Work order
Your answer should be each line of the entries that contains the word "branded", copied in full.

Provided records
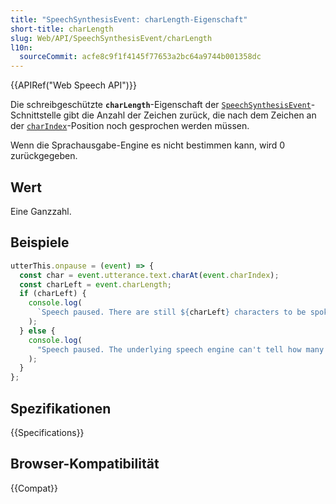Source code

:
 ```yaml
---
title: "SpeechSynthesisEvent: charLength-Eigenschaft"
short-title: charLength
slug: Web/API/SpeechSynthesisEvent/charLength
l10n:
  sourceCommit: acfe8c9f1f4145f77653a2bc64a9744b001358dc
---
```


{{APIRef("Web Speech API")}}

Die schreibgeschützte **`charLength`**-Eigenschaft der [`SpeechSynthesisEvent`](/de/docs/Web/API/SpeechSynthesisEvent)-Schnittstelle gibt die Anzahl der Zeichen zurück, die nach dem Zeichen an der [`charIndex`](/de/docs/Web/API/SpeechSynthesisEvent/charIndex)-Position noch gesprochen werden müssen.

Wenn die Sprachausgabe-Engine es nicht bestimmen kann, wird 0 zurückgegeben.

## Wert

Eine Ganzzahl.

## Beispiele

```js
utterThis.onpause = (event) => {
  const char = event.utterance.text.charAt(event.charIndex);
  const charLeft = event.charLength;
  if (charLeft) {
    console.log(
      `Speech paused. There are still ${charLeft} characters to be spoken.`,
    );
  } else {
    console.log(
      "Speech paused. The underlying speech engine can't tell how many characters are left.",
    );
  }
};
```

## Spezifikationen

{{Specifications}}

## Browser-Kompatibilität

{{Compat}}
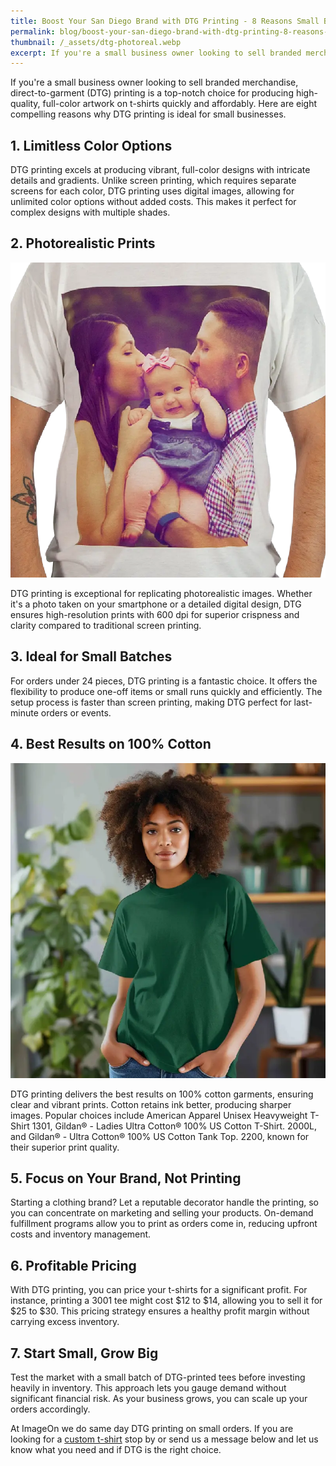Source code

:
 ```yaml
---
title: Boost Your San Diego Brand with DTG Printing - 8 Reasons Small Businesses Love It
permalink: blog/boost-your-san-diego-brand-with-dtg-printing-8-reasons-small-businesses-love-it
thumbnail: /_assets/dtg-photoreal.webp
excerpt: If you're a small business owner looking to sell branded merchandise, direct-to-garment (DTG) printing is a top-notch choice for producing high-quality, full-color artwork on t-shirts quickly and affordably. Here are eight compelling reasons why DTG printing is ideal for small businesses.
---
```


If you're a small business owner looking to sell branded merchandise, direct-to-garment (DTG) printing is a top-notch choice for producing high-quality, full-color artwork on t-shirts quickly and affordably. Here are eight compelling reasons why DTG printing is ideal for small businesses.

1\. Limitless Color Options
---------------------------

DTG printing excels at producing vibrant, full-color designs with intricate details and gradients. Unlike screen printing, which requires separate screens for each color, DTG printing uses digital images, allowing for unlimited color options without added costs. This makes it perfect for complex designs with multiple shades.

2\. Photorealistic Prints
-------------------------

![Boost Your San Diego Brand with DTG Printing: 8 Reasons Small Businesses Love It](../_assets/dtg-photoreal.webp)

DTG printing is exceptional for replicating photorealistic images. Whether it's a photo taken on your smartphone or a detailed digital design, DTG ensures high-resolution prints with 600 dpi for superior crispness and clarity compared to traditional screen printing.

3\. Ideal for Small Batches
---------------------------

For orders under 24 pieces, DTG printing is a fantastic choice. It offers the flexibility to produce one-off items or small runs quickly and efficiently. The setup process is faster than screen printing, making DTG perfect for last-minute orders or events.

4\. Best Results on 100% Cotton
-------------------------------

![Boost Your San Diego Brand with DTG Printing: 8 Reasons Small Businesses Love It](../_assets/gildan-t.webp)

DTG printing delivers the best results on 100% cotton garments, ensuring clear and vibrant prints. Cotton retains ink better, producing sharper images. Popular choices include American Apparel Unisex Heavyweight T-Shirt 1301, Gildan® - Ladies Ultra Cotton® 100% US Cotton T-Shirt. 2000L, and Gildan® - Ultra Cotton® 100% US Cotton Tank Top. 2200, known for their superior print quality.

5\. Focus on Your Brand, Not Printing
-------------------------------------

Starting a clothing brand? Let a reputable decorator handle the printing, so you can concentrate on marketing and selling your products. On-demand fulfillment programs allow you to print as orders come in, reducing upfront costs and inventory management.

6\. Profitable Pricing
----------------------

With DTG printing, you can price your t-shirts for a significant profit. For instance, printing a 3001 tee might cost $12 to $14, allowing you to sell it for $25 to $30. This pricing strategy ensures a healthy profit margin without carrying excess inventory.

7\. Start Small, Grow Big
-------------------------

Test the market with a small batch of DTG-printed tees before investing heavily in inventory. This approach lets you gauge demand without significant financial risk. As your business grows, you can scale up your orders accordingly.

At ImageOn we do same day DTG printing on small orders. If you are looking for a [custom t-shirt](https://imageonsd.com/services/custom-t-shirts/) stop by or send us a message below and let us know what you need and if DTG is the right choice.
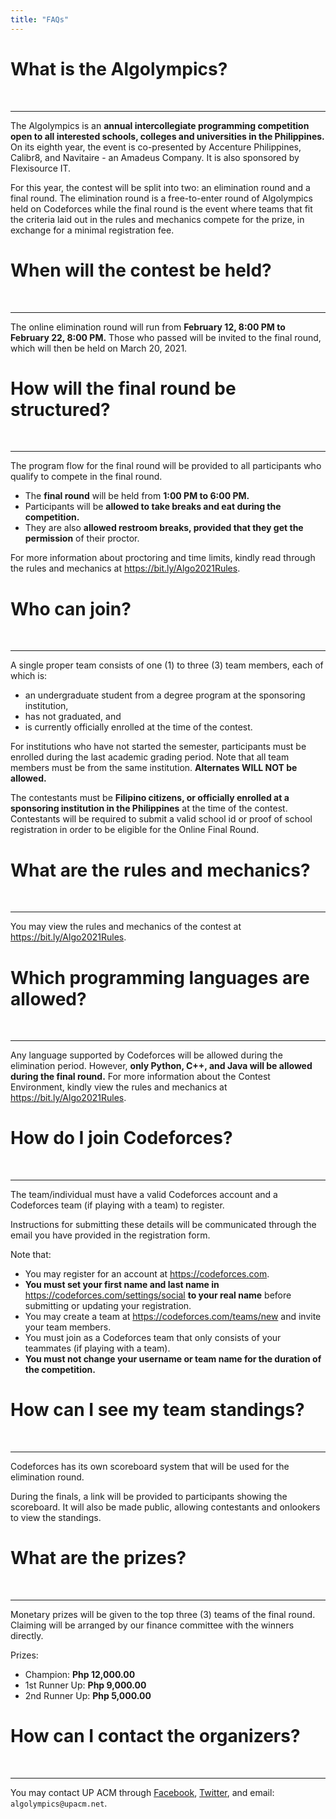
 ```yaml
---
title: "FAQs"
---
```


# What is the Algolympics?

<br />
<hr />

The Algolympics is an **annual intercollegiate programming competition open to all interested schools, colleges and universities in the Philippines.** On its eighth year, the event is co-presented by Accenture Philippines, Calibr8, and Navitaire - an Amadeus Company. It is also sponsored by Flexisource IT.

For this year, the contest will be split into two: an elimination round and a final round. The elimination round is a free-to-enter round of Algolympics held on Codeforces while the final round is the event where teams that fit the criteria laid out in the rules and mechanics compete for the prize, in exchange for a minimal registration fee.

# When will the contest be held?

<br />
<hr />

The online elimination round will run from **February 12, 8:00 PM to February 22, 8:00 PM.** Those who passed will be invited to the final round, which will then be held on March 20, 2021.

# How will the final round be structured?

<br />
<hr />

The program flow for the final round will be provided to all participants who qualify to compete in the final round.

- The **final round** will be held from **1:00 PM to 6:00 PM.**
- Participants will be **allowed to take breaks and eat during the competition.**
- They are also **allowed restroom breaks, provided that they get the permission** of their proctor.

For more information about proctoring and time limits, kindly read through the rules and mechanics at https://bit.ly/Algo2021Rules.

# Who can join?

<br />
<hr />

A single proper team consists of one (1) to three (3) team members, each of which is:

- an undergraduate student from a degree program at the sponsoring institution,
- has not graduated, and
- is currently officially enrolled at the time of the contest.

For institutions who have not started the semester, participants must be enrolled during the last academic grading period. Note that all team members must be from the same institution. **Alternates WILL NOT be allowed.**

The contestants must be **Filipino citizens, or officially enrolled at a sponsoring institution in the Philippines** at the time of the contest. Contestants will be required to submit a valid school id or proof of school registration in order to be eligible for the Online Final Round.

# What are the rules and mechanics?

<br />
<hr />

You may view the rules and mechanics of the contest at https://bit.ly/Algo2021Rules.

# Which programming languages are allowed?

<br />
<hr />

Any language supported by Codeforces will be allowed during the elimination period. However, **only Python, C++, and Java will be allowed during the final round.** For more information about the Contest Environment, kindly view the rules and mechanics at https://bit.ly/Algo2021Rules.

# How do I join Codeforces?

<br />
<hr />

The team/individual must have a valid Codeforces account and a Codeforces team (if playing with a team) to register.

Instructions for submitting these details will be communicated through the email you have provided in the registration form.

Note that:

- You may register for an account at https://codeforces.com.
- **You must set your first name and last name in** https://codeforces.com/settings/social **to your real name** before submitting or updating your registration.
- You may create a team at https://codeforces.com/teams/new and invite your team members.
- You must join as a Codeforces team that only consists of your teammates (if playing with a team).
- **You must not change your username or team name for the duration of the competition.**

# How can I see my team standings?

<br />
<hr />

Codeforces has its own scoreboard system that will be used for the elimination round.

During the finals, a link will be provided to participants showing the scoreboard. It will also be made public, allowing contestants and onlookers to view the standings.

# What are the prizes?

<br />
<hr />

Monetary prizes will be given to the top three (3) teams of the final round. Claiming will be arranged by our finance committee with the winners directly.

Prizes:

- Champion: **Php 12,000.00**
- 1st Runner Up: **Php 9,000.00**
- 2nd Runner Up: **Php 5,000.00**

# How can I contact the organizers?

<br />
<hr />

You may contact UP ACM through [Facebook](https://fb.com/upacm), [Twitter](https://twitter.com/upacm), and email: `algolympics@upacm.net`.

Exercise solution
excerpt: If you're a small business owner looking to sell branded merchandise, direct-to-garment (DTG) printing is a top-notch choice for producing high-quality, full-color artwork on t-shirts quickly and affordably. Here are eight compelling reasons why DTG printing is ideal for small businesses.
If you're a small business owner looking to sell branded merchandise, direct-to-garment (DTG) printing is a top-notch choice for producing high-quality, full-color artwork on t-shirts quickly and affordably. Here are eight compelling reasons why DTG printing is ideal for small businesses.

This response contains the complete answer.